So although Model 2 may make up most of the probability mass, it contributes nothing important to the expected value computation determining A’s actions.
Given this fact, I couldn’t follow the discussion of A’s tendency to believe Model 2 in “approximate AIXI” section. Model 2 doesn’t have any effect, so why worry about its probability? What matters is relative probability of models that do depend on their arguments.
If Model 2 is more likely than Model 1, behavior is basically guaranteed to be arbitrary.
How so? The part of the distribution that matters consists of the programs that respond to input, so we might as well stipulate that we only allow such programs in the distribution, and “Model 2” can’t be part of it. This restriction doesn’t dramatically change the original form of the decision algorithm.

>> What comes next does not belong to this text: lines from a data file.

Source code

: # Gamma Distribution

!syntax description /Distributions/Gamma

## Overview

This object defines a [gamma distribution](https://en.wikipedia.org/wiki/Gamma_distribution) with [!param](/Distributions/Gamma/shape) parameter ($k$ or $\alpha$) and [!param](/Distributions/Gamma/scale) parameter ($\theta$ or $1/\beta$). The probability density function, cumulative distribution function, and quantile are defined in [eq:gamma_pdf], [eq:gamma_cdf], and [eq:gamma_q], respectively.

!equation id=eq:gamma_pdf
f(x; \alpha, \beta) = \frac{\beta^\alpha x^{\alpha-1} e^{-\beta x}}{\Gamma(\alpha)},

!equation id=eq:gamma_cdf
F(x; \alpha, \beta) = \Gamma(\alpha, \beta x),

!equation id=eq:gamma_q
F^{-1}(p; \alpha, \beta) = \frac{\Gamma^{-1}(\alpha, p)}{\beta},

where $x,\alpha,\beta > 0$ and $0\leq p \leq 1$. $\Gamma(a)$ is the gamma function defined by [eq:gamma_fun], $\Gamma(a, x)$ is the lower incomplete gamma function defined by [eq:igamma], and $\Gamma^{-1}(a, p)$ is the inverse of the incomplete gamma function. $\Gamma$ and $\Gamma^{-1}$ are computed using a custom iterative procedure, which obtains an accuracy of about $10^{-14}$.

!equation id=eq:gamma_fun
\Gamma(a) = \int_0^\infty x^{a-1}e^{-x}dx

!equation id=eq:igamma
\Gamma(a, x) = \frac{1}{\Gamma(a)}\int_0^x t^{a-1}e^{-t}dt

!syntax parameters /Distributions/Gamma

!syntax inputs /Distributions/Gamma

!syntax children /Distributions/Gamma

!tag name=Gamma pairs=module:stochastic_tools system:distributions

Given this fact, I couldn’t follow the discussion of A’s tendency to believe Model 2 in “approximate AIXI” section. Model 2 doesn’t have any effect, so why worry about its probability? What matters is relative probability of models that do depend on their arguments.
There are only slightly more complicated models (e.g. Model 3) which are indistinguishable from model 2 but do depend on their arguments.
If Model 2 is more likely than Model 1, behavior is basically guaranteed to be arbitrary.
How so? The part of the distribution that matters consists of the programs that respond to input, so we might as well stipulate that we only allow such programs in the distribution, and “Model 2” can’t be part of it. This restriction doesn’t dramatically change the original form of the decision algorithm.